This monitor checks for long running SQL Agent jobs. Note that this monitor is disabled by default. Use overrides to enable it when necessary.
Note that SQL Server Agent Service is not supported by any edition of SQL Server Express.
This monitor checks for long running SQL Agent jobs. A Warning or Error alert will appear if a job has been running for longer that the configured threshold. Note that this monitor is disabled by default. Use overrides to enable it when necessary.
Note that SQL Server Agent Linux Service is not supported by any edition of SQL Server Express.
By default, this monitor does not monitor jobs that have schedule type 'Start automatically when SQL Server Agent starts' because these jobs often run until SQL Agent stops (i.e. continuously).
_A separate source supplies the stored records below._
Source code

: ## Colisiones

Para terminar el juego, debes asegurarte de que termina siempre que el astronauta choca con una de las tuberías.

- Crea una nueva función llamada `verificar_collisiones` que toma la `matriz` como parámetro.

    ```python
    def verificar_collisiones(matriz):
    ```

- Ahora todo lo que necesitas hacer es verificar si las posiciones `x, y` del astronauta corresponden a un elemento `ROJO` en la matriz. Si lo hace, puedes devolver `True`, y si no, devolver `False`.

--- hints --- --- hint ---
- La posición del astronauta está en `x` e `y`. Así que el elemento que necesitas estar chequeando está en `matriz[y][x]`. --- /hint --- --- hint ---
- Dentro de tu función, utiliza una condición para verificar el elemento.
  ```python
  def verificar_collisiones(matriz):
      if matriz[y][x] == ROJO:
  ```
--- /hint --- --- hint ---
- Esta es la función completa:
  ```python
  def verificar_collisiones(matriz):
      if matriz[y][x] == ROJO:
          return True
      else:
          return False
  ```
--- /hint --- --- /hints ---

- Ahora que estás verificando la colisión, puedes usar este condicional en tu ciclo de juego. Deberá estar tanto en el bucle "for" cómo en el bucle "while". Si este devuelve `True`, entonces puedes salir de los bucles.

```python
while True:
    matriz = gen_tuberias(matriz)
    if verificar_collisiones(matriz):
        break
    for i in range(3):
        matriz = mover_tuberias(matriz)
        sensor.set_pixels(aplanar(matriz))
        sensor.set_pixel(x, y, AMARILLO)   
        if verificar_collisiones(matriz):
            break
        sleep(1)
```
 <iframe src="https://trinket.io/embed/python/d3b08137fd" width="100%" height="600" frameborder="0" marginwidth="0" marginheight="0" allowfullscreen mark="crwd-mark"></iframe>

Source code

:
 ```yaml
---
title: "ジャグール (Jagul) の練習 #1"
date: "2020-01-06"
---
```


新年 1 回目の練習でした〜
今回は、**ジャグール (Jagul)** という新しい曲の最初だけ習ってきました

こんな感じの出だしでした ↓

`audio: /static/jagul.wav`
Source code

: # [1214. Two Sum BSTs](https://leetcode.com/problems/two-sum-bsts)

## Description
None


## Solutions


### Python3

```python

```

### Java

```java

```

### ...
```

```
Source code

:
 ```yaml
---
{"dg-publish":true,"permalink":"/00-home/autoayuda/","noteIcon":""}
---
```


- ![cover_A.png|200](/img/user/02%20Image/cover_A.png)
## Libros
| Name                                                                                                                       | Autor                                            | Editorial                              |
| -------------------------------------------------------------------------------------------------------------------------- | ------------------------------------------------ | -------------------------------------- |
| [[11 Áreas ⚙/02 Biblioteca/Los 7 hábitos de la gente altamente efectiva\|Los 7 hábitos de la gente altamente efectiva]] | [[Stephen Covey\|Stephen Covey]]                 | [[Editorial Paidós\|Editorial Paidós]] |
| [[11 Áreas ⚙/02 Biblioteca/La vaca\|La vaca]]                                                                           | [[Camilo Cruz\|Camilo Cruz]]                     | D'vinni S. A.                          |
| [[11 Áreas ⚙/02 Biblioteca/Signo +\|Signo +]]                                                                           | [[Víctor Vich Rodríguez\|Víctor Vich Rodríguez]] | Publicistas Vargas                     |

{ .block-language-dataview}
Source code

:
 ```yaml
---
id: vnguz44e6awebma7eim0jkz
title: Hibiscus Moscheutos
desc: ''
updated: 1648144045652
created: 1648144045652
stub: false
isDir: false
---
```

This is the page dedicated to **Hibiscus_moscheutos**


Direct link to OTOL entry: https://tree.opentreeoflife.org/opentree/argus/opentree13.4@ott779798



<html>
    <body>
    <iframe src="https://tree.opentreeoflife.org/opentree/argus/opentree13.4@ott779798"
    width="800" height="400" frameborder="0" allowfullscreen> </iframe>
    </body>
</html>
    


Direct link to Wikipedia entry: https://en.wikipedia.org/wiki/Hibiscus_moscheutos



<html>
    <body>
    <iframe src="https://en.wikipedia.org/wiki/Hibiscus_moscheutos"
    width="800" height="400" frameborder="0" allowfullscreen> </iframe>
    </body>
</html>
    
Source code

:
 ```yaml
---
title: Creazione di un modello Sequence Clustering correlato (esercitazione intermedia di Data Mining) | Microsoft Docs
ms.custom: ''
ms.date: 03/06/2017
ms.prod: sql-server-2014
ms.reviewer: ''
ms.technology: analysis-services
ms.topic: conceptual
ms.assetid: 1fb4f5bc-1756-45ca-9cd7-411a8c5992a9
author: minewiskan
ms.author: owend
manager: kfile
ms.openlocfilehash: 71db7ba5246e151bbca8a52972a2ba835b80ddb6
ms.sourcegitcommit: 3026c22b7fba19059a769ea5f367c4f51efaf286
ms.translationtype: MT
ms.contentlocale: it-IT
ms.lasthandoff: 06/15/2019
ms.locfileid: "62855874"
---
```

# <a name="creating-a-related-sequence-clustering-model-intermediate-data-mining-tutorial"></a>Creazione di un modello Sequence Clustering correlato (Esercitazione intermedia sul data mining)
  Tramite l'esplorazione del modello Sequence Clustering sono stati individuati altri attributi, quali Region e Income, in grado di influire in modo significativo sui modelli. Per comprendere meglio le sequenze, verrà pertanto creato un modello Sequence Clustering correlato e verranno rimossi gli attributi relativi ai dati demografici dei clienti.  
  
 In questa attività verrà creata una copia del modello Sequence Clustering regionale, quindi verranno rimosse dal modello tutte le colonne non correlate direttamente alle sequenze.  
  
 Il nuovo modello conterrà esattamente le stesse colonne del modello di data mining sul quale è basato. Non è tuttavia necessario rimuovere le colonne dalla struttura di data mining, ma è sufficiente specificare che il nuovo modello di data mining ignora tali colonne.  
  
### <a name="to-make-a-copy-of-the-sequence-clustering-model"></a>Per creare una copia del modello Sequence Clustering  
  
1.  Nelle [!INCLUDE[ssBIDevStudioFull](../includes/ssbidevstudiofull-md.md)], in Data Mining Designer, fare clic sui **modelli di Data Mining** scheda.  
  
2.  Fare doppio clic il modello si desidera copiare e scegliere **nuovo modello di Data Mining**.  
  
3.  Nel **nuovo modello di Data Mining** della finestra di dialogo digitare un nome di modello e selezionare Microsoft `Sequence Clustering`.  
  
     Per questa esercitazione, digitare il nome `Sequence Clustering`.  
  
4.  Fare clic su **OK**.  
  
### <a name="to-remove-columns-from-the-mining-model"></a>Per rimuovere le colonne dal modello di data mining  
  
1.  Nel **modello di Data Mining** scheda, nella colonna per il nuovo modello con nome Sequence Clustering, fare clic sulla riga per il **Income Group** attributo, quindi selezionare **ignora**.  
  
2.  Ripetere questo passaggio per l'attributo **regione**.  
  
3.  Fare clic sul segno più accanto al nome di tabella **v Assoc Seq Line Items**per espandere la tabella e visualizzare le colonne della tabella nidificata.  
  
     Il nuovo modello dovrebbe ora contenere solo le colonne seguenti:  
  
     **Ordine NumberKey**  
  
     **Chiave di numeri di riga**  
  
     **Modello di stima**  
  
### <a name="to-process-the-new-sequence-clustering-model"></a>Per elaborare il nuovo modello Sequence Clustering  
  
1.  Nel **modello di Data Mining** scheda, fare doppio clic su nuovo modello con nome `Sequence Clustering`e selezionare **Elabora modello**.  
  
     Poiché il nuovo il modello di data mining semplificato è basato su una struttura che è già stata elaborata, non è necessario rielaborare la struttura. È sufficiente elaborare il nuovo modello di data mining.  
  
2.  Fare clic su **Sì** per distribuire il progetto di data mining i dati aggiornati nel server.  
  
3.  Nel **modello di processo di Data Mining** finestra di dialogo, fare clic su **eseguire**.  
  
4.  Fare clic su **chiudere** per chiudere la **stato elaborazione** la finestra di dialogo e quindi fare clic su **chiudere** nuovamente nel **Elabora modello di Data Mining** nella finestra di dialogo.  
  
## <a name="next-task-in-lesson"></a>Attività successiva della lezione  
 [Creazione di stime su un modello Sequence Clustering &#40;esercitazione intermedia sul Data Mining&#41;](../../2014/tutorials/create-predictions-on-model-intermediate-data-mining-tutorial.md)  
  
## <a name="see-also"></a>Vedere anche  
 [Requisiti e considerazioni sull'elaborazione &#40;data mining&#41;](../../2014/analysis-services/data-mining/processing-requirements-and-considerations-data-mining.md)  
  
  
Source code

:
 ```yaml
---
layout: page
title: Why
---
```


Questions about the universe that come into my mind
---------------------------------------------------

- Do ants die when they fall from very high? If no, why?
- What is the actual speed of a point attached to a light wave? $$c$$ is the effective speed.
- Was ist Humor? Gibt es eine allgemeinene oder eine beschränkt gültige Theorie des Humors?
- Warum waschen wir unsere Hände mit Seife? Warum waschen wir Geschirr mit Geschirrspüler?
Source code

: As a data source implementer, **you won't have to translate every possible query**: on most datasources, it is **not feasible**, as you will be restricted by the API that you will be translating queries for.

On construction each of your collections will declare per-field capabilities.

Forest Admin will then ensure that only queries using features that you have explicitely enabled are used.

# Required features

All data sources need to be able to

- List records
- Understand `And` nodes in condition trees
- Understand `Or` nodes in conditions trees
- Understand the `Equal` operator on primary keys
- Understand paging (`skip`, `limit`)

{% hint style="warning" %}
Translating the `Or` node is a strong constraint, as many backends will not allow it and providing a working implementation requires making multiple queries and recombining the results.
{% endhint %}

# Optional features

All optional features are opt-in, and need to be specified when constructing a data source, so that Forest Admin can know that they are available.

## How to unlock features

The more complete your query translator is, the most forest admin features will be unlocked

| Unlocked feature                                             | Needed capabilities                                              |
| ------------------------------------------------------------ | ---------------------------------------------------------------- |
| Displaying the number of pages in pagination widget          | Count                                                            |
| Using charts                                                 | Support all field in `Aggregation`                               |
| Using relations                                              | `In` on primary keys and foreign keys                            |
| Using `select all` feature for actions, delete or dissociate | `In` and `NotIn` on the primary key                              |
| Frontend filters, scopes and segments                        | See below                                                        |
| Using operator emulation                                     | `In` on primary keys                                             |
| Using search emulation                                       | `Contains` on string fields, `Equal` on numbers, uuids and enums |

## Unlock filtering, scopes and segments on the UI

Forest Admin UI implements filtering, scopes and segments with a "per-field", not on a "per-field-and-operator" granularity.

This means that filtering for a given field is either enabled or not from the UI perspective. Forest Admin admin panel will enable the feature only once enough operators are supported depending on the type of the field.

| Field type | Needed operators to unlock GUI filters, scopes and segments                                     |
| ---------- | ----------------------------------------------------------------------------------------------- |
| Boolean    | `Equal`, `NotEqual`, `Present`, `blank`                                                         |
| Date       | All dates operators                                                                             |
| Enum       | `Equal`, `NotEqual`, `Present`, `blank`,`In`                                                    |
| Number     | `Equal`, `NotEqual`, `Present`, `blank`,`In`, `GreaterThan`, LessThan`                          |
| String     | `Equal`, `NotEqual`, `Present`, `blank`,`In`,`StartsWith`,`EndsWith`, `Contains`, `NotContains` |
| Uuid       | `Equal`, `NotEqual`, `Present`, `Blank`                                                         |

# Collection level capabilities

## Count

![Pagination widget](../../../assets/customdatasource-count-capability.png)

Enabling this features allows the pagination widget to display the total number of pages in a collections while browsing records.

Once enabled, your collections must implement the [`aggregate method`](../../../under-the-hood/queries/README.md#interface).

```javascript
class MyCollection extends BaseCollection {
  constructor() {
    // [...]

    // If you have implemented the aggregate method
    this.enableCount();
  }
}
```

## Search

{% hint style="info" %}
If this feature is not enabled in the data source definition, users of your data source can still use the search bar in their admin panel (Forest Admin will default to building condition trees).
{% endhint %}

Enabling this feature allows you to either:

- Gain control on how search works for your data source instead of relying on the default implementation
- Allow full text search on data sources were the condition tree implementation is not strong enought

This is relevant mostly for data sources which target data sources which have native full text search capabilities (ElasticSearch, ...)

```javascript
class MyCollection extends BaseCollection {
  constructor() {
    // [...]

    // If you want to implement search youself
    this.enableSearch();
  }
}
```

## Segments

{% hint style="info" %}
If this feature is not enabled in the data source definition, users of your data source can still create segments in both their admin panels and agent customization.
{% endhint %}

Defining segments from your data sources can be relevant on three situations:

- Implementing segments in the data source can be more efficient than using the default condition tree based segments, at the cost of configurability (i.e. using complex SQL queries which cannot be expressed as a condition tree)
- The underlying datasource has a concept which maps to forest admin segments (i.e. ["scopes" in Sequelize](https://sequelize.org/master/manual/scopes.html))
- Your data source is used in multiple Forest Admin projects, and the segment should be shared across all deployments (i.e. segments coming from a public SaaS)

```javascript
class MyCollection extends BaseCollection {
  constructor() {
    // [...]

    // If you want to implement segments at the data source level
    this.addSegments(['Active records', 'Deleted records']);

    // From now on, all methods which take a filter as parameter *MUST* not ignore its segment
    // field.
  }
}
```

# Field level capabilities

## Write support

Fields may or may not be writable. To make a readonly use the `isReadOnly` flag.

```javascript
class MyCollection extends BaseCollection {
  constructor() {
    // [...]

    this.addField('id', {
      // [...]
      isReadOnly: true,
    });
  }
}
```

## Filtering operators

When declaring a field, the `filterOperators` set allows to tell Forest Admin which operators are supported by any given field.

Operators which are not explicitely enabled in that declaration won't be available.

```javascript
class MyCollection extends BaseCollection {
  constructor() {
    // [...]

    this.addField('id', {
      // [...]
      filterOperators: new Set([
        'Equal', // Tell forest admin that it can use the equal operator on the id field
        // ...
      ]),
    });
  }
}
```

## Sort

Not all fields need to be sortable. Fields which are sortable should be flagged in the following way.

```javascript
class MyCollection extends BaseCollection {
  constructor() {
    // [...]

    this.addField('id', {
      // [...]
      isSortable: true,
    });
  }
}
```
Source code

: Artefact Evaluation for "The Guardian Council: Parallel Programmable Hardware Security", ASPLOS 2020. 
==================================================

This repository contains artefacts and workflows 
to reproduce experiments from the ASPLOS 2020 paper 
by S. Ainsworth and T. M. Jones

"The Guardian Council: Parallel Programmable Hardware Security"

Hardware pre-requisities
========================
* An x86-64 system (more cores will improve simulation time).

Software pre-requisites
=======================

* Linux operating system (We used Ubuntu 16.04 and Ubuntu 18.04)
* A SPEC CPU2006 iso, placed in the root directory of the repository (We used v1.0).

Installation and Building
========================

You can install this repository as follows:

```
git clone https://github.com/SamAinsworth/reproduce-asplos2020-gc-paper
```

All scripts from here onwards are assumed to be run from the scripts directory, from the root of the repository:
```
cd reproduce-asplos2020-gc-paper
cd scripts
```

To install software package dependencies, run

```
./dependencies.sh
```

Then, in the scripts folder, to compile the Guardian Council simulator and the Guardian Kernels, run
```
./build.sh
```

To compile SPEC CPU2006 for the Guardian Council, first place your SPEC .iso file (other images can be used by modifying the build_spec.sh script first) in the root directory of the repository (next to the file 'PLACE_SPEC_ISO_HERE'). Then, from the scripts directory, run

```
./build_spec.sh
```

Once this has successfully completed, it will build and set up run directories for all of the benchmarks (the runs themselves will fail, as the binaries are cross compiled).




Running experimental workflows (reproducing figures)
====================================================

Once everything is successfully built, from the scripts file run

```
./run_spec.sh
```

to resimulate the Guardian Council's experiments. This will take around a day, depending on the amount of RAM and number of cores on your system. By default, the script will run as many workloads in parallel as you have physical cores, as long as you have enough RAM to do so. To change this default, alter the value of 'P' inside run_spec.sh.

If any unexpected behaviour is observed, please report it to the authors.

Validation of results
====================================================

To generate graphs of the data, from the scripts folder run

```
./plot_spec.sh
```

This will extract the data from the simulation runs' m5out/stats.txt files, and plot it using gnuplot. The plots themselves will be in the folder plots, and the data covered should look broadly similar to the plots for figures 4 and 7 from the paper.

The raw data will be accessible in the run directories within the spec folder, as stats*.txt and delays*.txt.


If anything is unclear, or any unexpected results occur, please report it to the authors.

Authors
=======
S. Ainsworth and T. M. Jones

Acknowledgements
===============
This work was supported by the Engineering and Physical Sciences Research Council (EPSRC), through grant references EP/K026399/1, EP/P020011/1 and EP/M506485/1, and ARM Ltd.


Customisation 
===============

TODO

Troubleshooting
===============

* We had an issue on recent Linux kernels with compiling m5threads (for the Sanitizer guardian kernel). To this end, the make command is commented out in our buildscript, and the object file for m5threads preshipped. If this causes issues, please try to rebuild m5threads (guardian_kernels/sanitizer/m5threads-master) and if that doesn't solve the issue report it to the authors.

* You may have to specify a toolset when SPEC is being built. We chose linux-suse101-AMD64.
Usually, SQL Server Replication uses such jobs, but in some cases, jobs with the 'Start automatically when SQL Server Agent starts' schedule type may run for a relatively short interval. To monitor these jobs, override parameter 'Included continuously executed jobs' with a comma-delimited list of the job names. The job name in the list should meet requirements of one of the following identifier classes:
1) Regular:
can contain any charecter except the comma sign (,) and double quote sign (");
should not start or end with any of the white-space characters.
2) Delimited:
can contain any characters and should be delimited by double quotes
double quotes should be escaped by doubling them
Any name belonging to any of the classes above should be from 1 to 128 characters, excluding delimiter characters.
An unhealthy state is caused by a SQL Server Agent job that has been running longer than the defined threshold. This could indicate a problem with the job.
The SQL Server Agent is responsible for running SQL Server tasks that are scheduled at specific time periods or intervals, as well as detecting specific conditions for which administrators have defined an action, such as alerting someone through pages or email, or a task that will address the conditions. The SQL Server Agent is also used for running replication tasks defined by administrators.
To identify the job that caused the warning or error state, examine the context data for the state change or alert.
Check SQL Server Management Studio to identify what jobs are running. If these jobs are running longer than necessary, investigate them to find out why they are.
Use sp_help_jobactivity to see information about currently running jobs.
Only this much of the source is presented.